#### The problem
Repeat the data that follows verbatim. Images are not part of the copy.

[Recorded information Boundary: Start]

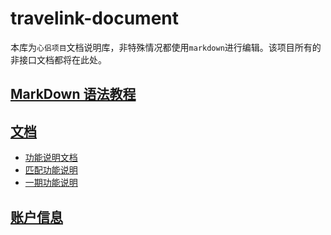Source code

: # travelink-document
本库为`心侣项目`文档说明库，非特殊情况都使用`markdown`进行编辑。该项目所有的非接口文档都将在此处。

## [MarkDown 语法教程](https://github.com/Jungle68/README)

## [文档](document)

- [功能说明文档](document/markdown/function-introduction.md)
- [匹配功能说明](document/markdown/function-match.md)
- [一期功能说明](document/markdown/one-stage-function.md)


## [账户信息](document/README.md)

[Recorded information Boundary: End]

#### Result of the exercise
Source code

: # travelink-document
本库为`心侣项目`文档说明库，非特殊情况都使用`markdown`进行编辑。该项目所有的非接口文档都将在此处。

## [MarkDown 语法教程](https://github.com/Jungle68/README)

## [文档](document)

- [功能说明文档](document/markdown/function-introduction.md)
- [匹配功能说明](document/markdown/function-match.md)
- [一期功能说明](document/markdown/one-stage-function.md)


## [账户信息](document/README.md)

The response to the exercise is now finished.